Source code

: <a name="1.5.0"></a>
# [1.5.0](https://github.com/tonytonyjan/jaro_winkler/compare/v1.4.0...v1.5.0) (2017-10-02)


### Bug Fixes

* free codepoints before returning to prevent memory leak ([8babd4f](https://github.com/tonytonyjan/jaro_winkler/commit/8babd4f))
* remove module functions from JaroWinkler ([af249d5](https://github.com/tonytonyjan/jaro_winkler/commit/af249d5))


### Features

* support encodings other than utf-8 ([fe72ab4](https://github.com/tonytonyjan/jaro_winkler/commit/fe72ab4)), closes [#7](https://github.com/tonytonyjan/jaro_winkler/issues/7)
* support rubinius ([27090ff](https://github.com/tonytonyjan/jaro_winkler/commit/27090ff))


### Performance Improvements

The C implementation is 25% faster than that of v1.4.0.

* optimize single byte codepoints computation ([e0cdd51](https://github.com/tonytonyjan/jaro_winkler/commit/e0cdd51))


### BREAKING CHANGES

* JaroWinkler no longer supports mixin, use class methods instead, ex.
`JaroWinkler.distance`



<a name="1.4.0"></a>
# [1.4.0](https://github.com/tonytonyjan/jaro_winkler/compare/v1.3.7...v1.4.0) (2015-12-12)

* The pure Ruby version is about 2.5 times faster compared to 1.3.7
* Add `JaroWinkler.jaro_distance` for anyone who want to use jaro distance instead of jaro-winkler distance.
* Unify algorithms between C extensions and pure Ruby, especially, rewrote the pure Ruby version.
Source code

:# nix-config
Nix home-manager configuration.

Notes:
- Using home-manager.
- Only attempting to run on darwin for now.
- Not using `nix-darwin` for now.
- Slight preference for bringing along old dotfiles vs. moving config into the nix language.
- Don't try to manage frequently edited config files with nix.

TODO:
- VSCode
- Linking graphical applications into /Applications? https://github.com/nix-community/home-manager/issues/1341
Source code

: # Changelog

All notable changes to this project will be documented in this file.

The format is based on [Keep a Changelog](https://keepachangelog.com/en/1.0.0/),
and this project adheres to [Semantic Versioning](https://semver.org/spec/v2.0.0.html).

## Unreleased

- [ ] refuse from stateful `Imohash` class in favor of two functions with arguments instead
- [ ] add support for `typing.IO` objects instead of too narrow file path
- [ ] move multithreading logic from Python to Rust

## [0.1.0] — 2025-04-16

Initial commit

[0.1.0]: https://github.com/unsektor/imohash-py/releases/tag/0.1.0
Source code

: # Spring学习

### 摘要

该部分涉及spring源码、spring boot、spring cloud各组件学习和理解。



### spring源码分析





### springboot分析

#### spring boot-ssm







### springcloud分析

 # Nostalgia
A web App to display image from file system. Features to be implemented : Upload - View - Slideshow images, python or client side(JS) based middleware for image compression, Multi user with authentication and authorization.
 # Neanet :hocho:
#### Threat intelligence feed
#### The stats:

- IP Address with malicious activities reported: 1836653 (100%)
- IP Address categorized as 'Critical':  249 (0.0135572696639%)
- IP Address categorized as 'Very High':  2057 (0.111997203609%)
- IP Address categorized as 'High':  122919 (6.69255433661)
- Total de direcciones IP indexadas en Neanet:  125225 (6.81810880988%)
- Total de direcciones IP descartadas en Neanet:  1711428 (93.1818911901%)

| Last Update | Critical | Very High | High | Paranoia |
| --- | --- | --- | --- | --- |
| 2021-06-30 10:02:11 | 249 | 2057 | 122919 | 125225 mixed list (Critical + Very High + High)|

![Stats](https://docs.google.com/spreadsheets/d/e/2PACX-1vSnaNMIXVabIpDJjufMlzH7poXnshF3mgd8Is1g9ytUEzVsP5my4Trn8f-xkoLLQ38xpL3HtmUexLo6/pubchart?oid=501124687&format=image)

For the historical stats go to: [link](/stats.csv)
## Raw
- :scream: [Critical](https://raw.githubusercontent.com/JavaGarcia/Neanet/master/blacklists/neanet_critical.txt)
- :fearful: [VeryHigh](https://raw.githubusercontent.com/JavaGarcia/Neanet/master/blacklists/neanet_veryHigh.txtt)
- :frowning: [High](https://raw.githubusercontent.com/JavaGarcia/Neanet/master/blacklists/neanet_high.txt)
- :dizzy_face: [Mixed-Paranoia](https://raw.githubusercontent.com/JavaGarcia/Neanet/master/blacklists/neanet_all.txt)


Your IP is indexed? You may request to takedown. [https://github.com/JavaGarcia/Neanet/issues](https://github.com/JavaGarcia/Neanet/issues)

**Activity:** From the first line to the last, please write out the entries exactly.

**Result of the exercise:**
Source code

: <a name="1.5.0"></a>
# [1.5.0](https://github.com/tonytonyjan/jaro_winkler/compare/v1.4.0...v1.5.0) (2017-10-02)


### Bug Fixes

* free codepoints before returning to prevent memory leak ([8babd4f](https://github.com/tonytonyjan/jaro_winkler/commit/8babd4f))
* remove module functions from JaroWinkler ([af249d5](https://github.com/tonytonyjan/jaro_winkler/commit/af249d5))


### Features

* support encodings other than utf-8 ([fe72ab4](https://github.com/tonytonyjan/jaro_winkler/commit/fe72ab4)), closes [#7](https://github.com/tonytonyjan/jaro_winkler/issues/7)
* support rubinius ([27090ff](https://github.com/tonytonyjan/jaro_winkler/commit/27090ff))


### Performance Improvements

The C implementation is 25% faster than that of v1.4.0.

* optimize single byte codepoints computation ([e0cdd51](https://github.com/tonytonyjan/jaro_winkler/commit/e0cdd51))


### BREAKING CHANGES

* JaroWinkler no longer supports mixin, use class methods instead, ex.
`JaroWinkler.distance`



<a name="1.4.0"></a>
# [1.4.0](https://github.com/tonytonyjan/jaro_winkler/compare/v1.3.7...v1.4.0) (2015-12-12)

* The pure Ruby version is about 2.5 times faster compared to 1.3.7
* Add `JaroWinkler.jaro_distance` for anyone who want to use jaro distance instead of jaro-winkler distance.
* Unify algorithms between C extensions and pure Ruby, especially, rewrote the pure Ruby version.
Source code

:# nix-config
Nix home-manager configuration.

Notes:
- Using home-manager.
- Only attempting to run on darwin for now.
- Not using `nix-darwin` for now.
- Slight preference for bringing along old dotfiles vs. moving config into the nix language.
- Don't try to manage frequently edited config files with nix.

TODO:
- VSCode
- Linking graphical applications into /Applications? https://github.com/nix-community/home-manager/issues/1341
Source code

: # Changelog

All notable changes to this project will be documented in this file.

The format is based on [Keep a Changelog](https://keepachangelog.com/en/1.0.0/),
and this project adheres to [Semantic Versioning](https://semver.org/spec/v2.0.0.html).

## Unreleased

- [ ] refuse from stateful `Imohash` class in favor of two functions with arguments instead
- [ ] add support for `typing.IO` objects instead of too narrow file path
- [ ] move multithreading logic from Python to Rust

## [0.1.0] — 2025-04-16

Initial commit

[0.1.0]: https://github.com/unsektor/imohash-py/releases/tag/0.1.0
Source code

: # Spring学习

### 摘要

该部分涉及spring源码、spring boot、spring cloud各组件学习和理解。



### spring源码分析





### springboot分析

#### spring boot-ssm







### springcloud分析

 # Nostalgia
A web App to display image from file system. Features to be implemented : Upload - View - Slideshow images, python or client side(JS) based middleware for image compression, Multi user with authentication and authorization.
 # Neanet :hocho:
#### Threat intelligence feed
#### The stats:

- IP Address with malicious activities reported: 1836653 (100%)
- IP Address categorized as 'Critical':  249 (0.0135572696639%)
- IP Address categorized as 'Very High':  2057 (0.111997203609%)
- IP Address categorized as 'High':  122919 (6.69255433661)
- Total de direcciones IP indexadas en Neanet:  125225 (6.81810880988%)
- Total de direcciones IP descartadas en Neanet:  1711428 (93.1818911901%)

| Last Update | Critical | Very High | High | Paranoia |
| --- | --- | --- | --- | --- |
| 2021-06-30 10:02:11 | 249 | 2057 | 122919 | 125225 mixed list (Critical + Very High + High)|

![Stats](https://docs.google.com/spreadsheets/d/e/2PACX-1vSnaNMIXVabIpDJjufMlzH7poXnshF3mgd8Is1g9ytUEzVsP5my4Trn8f-xkoLLQ38xpL3HtmUexLo6/pubchart?oid=501124687&format=image)

For the historical stats go to: [link](/stats.csv)
## Raw
- :scream: [Critical](https://raw.githubusercontent.com/JavaGarcia/Neanet/master/blacklists/neanet_critical.txt)
- :fearful: [VeryHigh](https://raw.githubusercontent.com/JavaGarcia/Neanet/master/blacklists/neanet_veryHigh.txtt)
- :frowning: [High](https://raw.githubusercontent.com/JavaGarcia/Neanet/master/blacklists/neanet_high.txt)
- :dizzy_face: [Mixed-Paranoia](https://raw.githubusercontent.com/JavaGarcia/Neanet/master/blacklists/neanet_all.txt)


Your IP is indexed? You may request to takedown. [https://github.com/JavaGarcia/Neanet/issues](https://github.com/JavaGarcia/Neanet/issues)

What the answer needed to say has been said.